> **The task**: Give the data again exactly, stopping after the "- **Image Captioning:**" line.

• • •

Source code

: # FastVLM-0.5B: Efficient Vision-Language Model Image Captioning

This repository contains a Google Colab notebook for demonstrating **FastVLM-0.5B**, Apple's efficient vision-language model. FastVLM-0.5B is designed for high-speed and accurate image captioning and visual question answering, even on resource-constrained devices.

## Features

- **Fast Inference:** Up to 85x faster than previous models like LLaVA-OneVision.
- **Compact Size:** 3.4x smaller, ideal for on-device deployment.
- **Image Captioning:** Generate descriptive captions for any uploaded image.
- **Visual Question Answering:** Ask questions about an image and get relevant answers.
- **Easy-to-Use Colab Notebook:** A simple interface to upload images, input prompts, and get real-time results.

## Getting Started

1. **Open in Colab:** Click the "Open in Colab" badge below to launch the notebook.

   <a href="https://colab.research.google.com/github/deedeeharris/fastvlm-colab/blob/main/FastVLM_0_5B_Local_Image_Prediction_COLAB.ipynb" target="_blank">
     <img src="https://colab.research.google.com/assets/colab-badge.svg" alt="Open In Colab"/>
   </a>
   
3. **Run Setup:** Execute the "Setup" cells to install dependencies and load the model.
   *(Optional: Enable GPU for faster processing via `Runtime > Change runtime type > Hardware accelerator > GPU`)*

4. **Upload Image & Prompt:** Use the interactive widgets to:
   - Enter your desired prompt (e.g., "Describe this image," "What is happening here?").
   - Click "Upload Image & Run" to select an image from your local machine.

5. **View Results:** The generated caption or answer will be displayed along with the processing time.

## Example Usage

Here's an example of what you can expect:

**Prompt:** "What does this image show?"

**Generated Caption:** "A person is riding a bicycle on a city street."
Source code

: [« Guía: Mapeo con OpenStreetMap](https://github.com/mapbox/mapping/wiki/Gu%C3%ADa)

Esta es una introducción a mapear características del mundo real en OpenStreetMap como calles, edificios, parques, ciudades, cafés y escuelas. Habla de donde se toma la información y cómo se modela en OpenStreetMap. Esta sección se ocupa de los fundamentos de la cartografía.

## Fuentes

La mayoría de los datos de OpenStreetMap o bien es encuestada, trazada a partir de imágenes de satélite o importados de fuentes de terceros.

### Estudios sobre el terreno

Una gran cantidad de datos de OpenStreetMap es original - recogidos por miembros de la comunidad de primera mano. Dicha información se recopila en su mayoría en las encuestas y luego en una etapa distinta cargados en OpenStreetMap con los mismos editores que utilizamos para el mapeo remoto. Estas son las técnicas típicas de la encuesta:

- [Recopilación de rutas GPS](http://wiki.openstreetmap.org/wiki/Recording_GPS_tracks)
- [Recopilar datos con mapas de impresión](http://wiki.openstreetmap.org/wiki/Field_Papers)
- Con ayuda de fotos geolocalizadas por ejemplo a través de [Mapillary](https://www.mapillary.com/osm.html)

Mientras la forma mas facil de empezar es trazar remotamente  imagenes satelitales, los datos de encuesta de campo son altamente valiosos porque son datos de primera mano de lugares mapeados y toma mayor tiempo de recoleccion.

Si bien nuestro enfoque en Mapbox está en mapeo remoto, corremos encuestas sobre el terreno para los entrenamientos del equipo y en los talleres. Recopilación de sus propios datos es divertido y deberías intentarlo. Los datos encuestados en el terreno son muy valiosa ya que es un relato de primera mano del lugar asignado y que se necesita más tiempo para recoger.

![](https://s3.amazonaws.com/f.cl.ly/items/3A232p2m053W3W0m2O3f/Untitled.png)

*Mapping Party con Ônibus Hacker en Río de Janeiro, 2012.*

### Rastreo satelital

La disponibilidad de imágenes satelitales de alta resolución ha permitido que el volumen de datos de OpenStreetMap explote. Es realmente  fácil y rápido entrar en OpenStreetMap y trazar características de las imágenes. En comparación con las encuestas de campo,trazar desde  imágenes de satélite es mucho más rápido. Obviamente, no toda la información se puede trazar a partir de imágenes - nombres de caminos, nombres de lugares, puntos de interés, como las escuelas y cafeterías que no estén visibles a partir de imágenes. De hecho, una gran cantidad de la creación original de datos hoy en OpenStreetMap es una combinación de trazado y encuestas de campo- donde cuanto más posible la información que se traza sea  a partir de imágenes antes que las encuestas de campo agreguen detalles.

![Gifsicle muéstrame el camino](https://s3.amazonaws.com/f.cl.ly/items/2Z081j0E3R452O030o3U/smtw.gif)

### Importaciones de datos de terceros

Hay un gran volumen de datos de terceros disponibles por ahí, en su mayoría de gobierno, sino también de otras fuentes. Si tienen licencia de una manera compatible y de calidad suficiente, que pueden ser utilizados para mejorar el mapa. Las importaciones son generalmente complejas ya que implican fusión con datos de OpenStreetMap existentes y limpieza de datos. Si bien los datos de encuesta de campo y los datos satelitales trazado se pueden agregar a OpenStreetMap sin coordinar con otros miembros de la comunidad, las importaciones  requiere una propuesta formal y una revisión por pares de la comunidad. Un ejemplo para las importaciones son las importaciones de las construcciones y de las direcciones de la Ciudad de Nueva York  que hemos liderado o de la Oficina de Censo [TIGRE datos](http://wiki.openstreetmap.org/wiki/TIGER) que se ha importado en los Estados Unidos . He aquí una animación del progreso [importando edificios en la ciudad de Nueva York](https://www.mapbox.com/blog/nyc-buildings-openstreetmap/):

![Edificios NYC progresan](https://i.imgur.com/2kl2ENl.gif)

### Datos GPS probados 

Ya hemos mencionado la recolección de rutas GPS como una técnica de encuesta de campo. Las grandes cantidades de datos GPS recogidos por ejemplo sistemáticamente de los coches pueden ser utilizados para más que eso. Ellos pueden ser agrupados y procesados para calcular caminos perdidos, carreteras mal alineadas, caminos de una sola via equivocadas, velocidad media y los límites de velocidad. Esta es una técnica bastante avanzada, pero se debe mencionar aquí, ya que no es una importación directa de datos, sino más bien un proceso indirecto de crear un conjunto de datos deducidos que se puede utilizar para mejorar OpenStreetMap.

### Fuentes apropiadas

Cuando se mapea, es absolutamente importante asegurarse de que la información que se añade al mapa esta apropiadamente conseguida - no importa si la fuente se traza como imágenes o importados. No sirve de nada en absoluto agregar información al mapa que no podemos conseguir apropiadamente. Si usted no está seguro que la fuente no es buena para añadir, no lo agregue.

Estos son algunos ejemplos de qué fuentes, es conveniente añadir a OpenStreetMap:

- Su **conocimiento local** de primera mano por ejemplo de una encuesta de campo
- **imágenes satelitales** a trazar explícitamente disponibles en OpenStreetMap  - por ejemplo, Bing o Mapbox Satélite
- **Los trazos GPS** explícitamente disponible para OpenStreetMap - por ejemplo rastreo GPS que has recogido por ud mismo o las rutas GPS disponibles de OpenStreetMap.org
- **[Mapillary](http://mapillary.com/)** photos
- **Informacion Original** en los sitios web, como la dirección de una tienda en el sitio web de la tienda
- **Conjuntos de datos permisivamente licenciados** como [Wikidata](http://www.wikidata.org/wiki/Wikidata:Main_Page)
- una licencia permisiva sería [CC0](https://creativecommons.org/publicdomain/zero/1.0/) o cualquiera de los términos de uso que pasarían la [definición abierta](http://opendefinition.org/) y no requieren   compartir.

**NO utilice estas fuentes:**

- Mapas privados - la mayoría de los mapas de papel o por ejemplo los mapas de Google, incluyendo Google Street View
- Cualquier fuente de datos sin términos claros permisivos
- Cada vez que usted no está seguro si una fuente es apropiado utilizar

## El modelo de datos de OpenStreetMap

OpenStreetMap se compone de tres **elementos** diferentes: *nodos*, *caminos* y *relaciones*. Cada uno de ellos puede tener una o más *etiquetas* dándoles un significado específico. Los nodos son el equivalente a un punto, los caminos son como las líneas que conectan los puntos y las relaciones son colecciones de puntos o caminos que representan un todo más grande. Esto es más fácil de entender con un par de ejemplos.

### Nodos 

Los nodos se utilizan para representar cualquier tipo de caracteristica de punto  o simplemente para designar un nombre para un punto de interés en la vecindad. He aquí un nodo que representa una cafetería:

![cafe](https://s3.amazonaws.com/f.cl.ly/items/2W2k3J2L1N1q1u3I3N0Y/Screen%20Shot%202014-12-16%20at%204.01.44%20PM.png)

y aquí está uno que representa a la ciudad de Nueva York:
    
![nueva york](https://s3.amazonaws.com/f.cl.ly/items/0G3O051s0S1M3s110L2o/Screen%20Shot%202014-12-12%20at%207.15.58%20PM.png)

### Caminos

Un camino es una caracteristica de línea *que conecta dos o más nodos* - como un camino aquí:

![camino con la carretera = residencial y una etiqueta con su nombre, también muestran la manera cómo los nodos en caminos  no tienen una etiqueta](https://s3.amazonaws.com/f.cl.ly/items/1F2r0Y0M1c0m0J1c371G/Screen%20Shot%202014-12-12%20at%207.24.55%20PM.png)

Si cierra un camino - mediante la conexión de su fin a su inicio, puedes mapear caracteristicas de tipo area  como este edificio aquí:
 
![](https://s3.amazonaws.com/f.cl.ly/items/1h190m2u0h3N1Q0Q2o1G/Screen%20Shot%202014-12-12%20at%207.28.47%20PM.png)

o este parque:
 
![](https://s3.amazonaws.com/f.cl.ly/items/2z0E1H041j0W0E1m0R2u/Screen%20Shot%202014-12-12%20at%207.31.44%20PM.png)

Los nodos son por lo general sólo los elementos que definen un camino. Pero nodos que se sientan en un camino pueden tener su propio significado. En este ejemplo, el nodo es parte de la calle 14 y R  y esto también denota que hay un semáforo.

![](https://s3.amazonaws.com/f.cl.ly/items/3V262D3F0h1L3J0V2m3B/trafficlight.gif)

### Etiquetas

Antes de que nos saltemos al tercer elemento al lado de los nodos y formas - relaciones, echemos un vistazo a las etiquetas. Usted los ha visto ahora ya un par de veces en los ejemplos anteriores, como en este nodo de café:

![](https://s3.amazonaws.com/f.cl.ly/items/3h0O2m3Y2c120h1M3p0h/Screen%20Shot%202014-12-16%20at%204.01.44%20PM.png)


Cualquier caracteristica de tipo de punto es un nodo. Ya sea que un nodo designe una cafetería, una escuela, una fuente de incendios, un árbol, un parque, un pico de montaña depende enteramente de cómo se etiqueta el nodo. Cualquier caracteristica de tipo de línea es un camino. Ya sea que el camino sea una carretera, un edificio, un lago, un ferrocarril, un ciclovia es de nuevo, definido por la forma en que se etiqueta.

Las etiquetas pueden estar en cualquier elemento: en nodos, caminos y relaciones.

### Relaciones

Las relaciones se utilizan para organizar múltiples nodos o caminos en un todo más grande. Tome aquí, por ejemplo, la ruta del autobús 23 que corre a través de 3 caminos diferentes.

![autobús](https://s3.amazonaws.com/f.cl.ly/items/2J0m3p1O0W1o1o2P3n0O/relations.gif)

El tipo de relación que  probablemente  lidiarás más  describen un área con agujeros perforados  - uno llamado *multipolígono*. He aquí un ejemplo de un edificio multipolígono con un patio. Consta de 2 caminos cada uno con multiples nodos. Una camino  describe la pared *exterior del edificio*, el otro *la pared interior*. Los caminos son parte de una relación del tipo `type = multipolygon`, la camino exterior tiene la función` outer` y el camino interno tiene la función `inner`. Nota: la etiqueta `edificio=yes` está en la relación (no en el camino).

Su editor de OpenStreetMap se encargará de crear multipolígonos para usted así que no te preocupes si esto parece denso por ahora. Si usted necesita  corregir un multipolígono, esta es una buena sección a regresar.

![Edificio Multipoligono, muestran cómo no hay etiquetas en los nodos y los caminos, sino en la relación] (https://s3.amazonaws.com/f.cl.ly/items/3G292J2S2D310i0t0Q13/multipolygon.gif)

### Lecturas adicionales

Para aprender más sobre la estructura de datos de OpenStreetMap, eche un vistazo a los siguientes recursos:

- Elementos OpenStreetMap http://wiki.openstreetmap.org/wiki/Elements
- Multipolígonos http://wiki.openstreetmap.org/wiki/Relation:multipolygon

• • •

> **Answer space**:
Source code

: # FastVLM-0.5B: Efficient Vision-Language Model Image Captioning

This repository contains a Google Colab notebook for demonstrating **FastVLM-0.5B**, Apple's efficient vision-language model. FastVLM-0.5B is designed for high-speed and accurate image captioning and visual question answering, even on resource-constrained devices.

## Features

- **Fast Inference:** Up to 85x faster than previous models like LLaVA-OneVision.
- **Compact Size:** 3.4x smaller, ideal for on-device deployment.
- **Image Captioning:** Generate descriptive captions for any uploaded image.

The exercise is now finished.